■ Exercise aim: Please restate each entry that appears below word for word, without its pictures.

■ Given records:
- - - - -

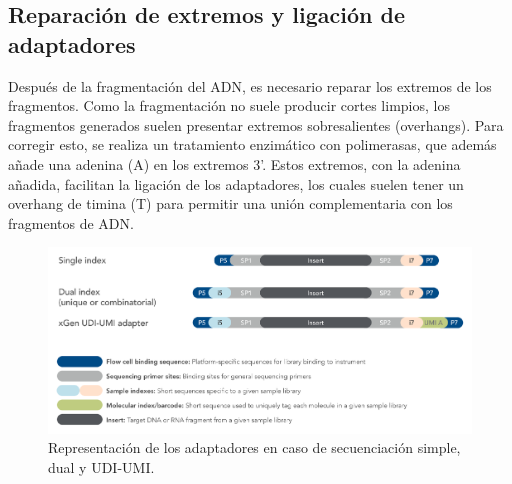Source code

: \begin{itemize}
\begin{table}[htbp]
\centering
{}
\caption{Pros y contras de cada método de fragmentación por ligación}
\end{table}
\end{itemize}

\subsection{Reparación de extremos y ligación de adaptadores}
Después de la fragmentación del ADN, es necesario reparar los extremos de los fragmentos. Como la fragmentación no suele producir cortes limpios, los fragmentos generados suelen presentar extremos sobresalientes (overhangs). Para corregir esto, se realiza un tratamiento enzimático con polimerasas, que además añade una adenina (A) en los extremos 3’. Estos extremos, con la adenina añadida, facilitan la ligación de los adaptadores, los cuales suelen tener un overhang de timina (T) para permitir una unión complementaria con los fragmentos de ADN.

\begin{figure}[htbp]
\centering
\includegraphics[width = \textwidth]{figs/adaptator.png}
\caption{Representación de los adaptadores en caso de secuenciación simple, dual y UDI-UMI.}
\label{fig:umi}
\end{figure}

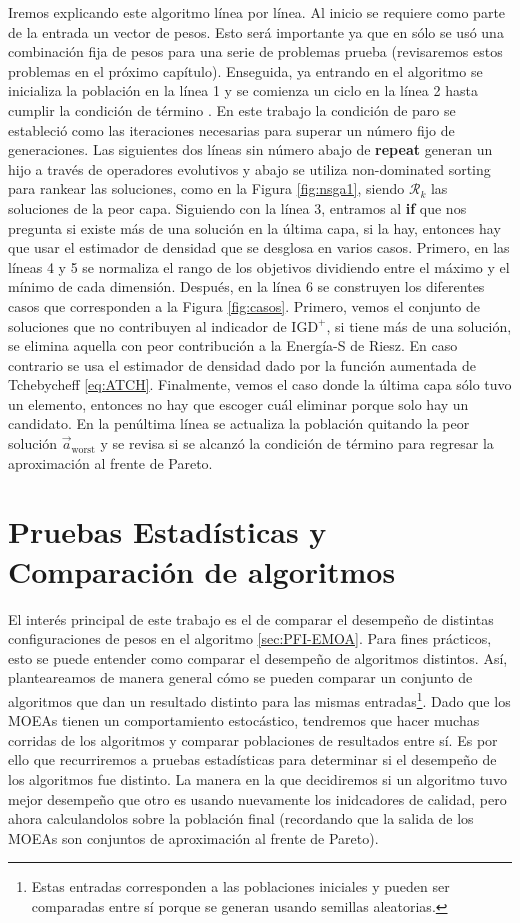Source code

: Iremos explicando este algoritmo línea por línea. Al inicio se requiere como parte de la entrada un vector de pesos. Esto será importante ya que en \cite{PFI} sólo se usó una combinación fija de pesos para una serie de problemas prueba (revisaremos estos problemas en el próximo capítulo). Enseguida, ya entrando en el algoritmo se inicializa la población en la línea 1 y se comienza un ciclo en la línea 2 hasta cumplir la condición de término . En este trabajo la condición de paro se estableció como las iteraciones necesarias para superar un número fijo de generaciones. Las siguientes dos líneas sin número abajo de \textbf{repeat} generan un hijo a través de operadores evolutivos y abajo se utiliza non-dominated sorting para rankear las soluciones, como en la Figura \ref{fig:nsga1}, siendo $\mathcal{R}_k$ las soluciones de la peor capa. 
Siguiendo con la línea 3, entramos al \textbf{if} que nos pregunta si existe más de una solución en la última capa, si la hay, entonces hay que usar el estimador de densidad que se desglosa en varios casos. Primero, en las líneas 4 y 5 se normaliza el rango de los objetivos dividiendo entre el máximo y el mínimo de cada dimensión. Después, en la línea 6 se construyen los diferentes casos que corresponden a la Figura \ref{fig:casos}. Primero, vemos el conjunto de soluciones que no contribuyen al indicador de $\text{IGD}^+$, si tiene más de una solución, se elimina aquella con peor contribución a la Energía-S de Riesz. En caso contrario se usa el estimador de densidad dado por la función aumentada de Tchebycheff \eqref{eq:ATCH}. Finalmente, vemos el caso donde la última capa sólo tuvo un elemento, entonces no hay que escoger cuál eliminar porque solo hay un candidato. En la penúltima línea se actualiza la población quitando la peor solución $\vec{a}_{\text{worst}}$ y se revisa si se alcanzó la condición de término para regresar la aproximación al frente de Pareto. 

\section{Pruebas Estadísticas y Comparación de algoritmos} \label{sec:pruebas_estadisticas}

El interés principal de este trabajo es el de comparar el desempeño de distintas configuraciones de pesos en el algoritmo \ref{sec:PFI-EMOA}. Para fines prácticos, esto se puede entender como comparar el desempeño de algoritmos distintos. Así, planteareamos de manera general cómo se pueden comparar un conjunto de algoritmos que dan un resultado distinto para las mismas entradas\footnote{Estas entradas corresponden a las poblaciones iniciales y pueden ser comparadas entre sí porque se generan usando semillas aleatorias.}. Dado que los MOEAs tienen un comportamiento estocástico, tendremos que hacer muchas corridas de los algoritmos y comparar poblaciones de resultados entre sí. Es por ello que recurriremos a pruebas estadísticas para determinar si el desempeño de los algoritmos fue distinto. La manera en la que decidiremos si un algoritmo tuvo mejor desempeño que otro es usando nuevamente los inidcadores de calidad, pero ahora calculandolos sobre la población final (recordando que la salida de los MOEAs son conjuntos de aproximación al frente de Pareto).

- - - - -

■ Your solution:
Source code

: \begin{itemize}
\begin{table}[htbp]
\centering
{}
\caption{Pros y contras de cada método de fragmentación por ligación}
\end{table}
\end{itemize}

\subsection{Reparación de extremos y ligación de adaptadores}
Después de la fragmentación del ADN, es necesario reparar los extremos de los fragmentos. Como la fragmentación no suele producir cortes limpios, los fragmentos generados suelen presentar extremos sobresalientes (overhangs). Para corregir esto, se realiza un tratamiento enzimático con polimerasas, que además añade una adenina (A) en los extremos 3’. Estos extremos, con la adenina añadida, facilitan la ligación de los adaptadores, los cuales suelen tener un overhang de timina (T) para permitir una unión complementaria con los fragmentos de ADN.

\begin{figure}[htbp]
\centering
\includegraphics[width = \textwidth]{figs/adaptator.png}
\caption{Representación de los adaptadores en caso de secuenciación simple, dual y UDI-UMI.}
\label{fig:umi}
\end{figure}

Source code

: Iremos explicando este algoritmo línea por línea. Al inicio se requiere como parte de la entrada un vector de pesos. Esto será importante ya que en \cite{PFI} sólo se usó una combinación fija de pesos para una serie de problemas prueba (revisaremos estos problemas en el próximo capítulo). Enseguida, ya entrando en el algoritmo se inicializa la población en la línea 1 y se comienza un ciclo en la línea 2 hasta cumplir la condición de término . En este trabajo la condición de paro se estableció como las iteraciones necesarias para superar un número fijo de generaciones. Las siguientes dos líneas sin número abajo de \textbf{repeat} generan un hijo a través de operadores evolutivos y abajo se utiliza non-dominated sorting para rankear las soluciones, como en la Figura \ref{fig:nsga1}, siendo $\mathcal{R}_k$ las soluciones de la peor capa. 
Siguiendo con la línea 3, entramos al \textbf{if} que nos pregunta si existe más de una solución en la última capa, si la hay, entonces hay que usar el estimador de densidad que se desglosa en varios casos. Primero, en las líneas 4 y 5 se normaliza el rango de los objetivos dividiendo entre el máximo y el mínimo de cada dimensión. Después, en la línea 6 se construyen los diferentes casos que corresponden a la Figura \ref{fig:casos}. Primero, vemos el conjunto de soluciones que no contribuyen al indicador de $\text{IGD}^+$, si tiene más de una solución, se elimina aquella con peor contribución a la Energía-S de Riesz. En caso contrario se usa el estimador de densidad dado por la función aumentada de Tchebycheff \eqref{eq:ATCH}. Finalmente, vemos el caso donde la última capa sólo tuvo un elemento, entonces no hay que escoger cuál eliminar porque solo hay un candidato. En la penúltima línea se actualiza la población quitando la peor solución $\vec{a}_{\text{worst}}$ y se revisa si se alcanzó la condición de término para regresar la aproximación al frente de Pareto. 

\section{Pruebas Estadísticas y Comparación de algoritmos} \label{sec:pruebas_estadisticas}

El interés principal de este trabajo es el de comparar el desempeño de distintas configuraciones de pesos en el algoritmo \ref{sec:PFI-EMOA}. Para fines prácticos, esto se puede entender como comparar el desempeño de algoritmos distintos. Así, planteareamos de manera general cómo se pueden comparar un conjunto de algoritmos que dan un resultado distinto para las mismas entradas\footnote{Estas entradas corresponden a las poblaciones iniciales y pueden ser comparadas entre sí porque se generan usando semillas aleatorias.}. Dado que los MOEAs tienen un comportamiento estocástico, tendremos que hacer muchas corridas de los algoritmos y comparar poblaciones de resultados entre sí. Es por ello que recurriremos a pruebas estadísticas para determinar si el desempeño de los algoritmos fue distinto. La manera en la que decidiremos si un algoritmo tuvo mejor desempeño que otro es usando nuevamente los inidcadores de calidad, pero ahora calculandolos sobre la población final (recordando que la salida de los MOEAs son conjuntos de aproximación al frente de Pareto).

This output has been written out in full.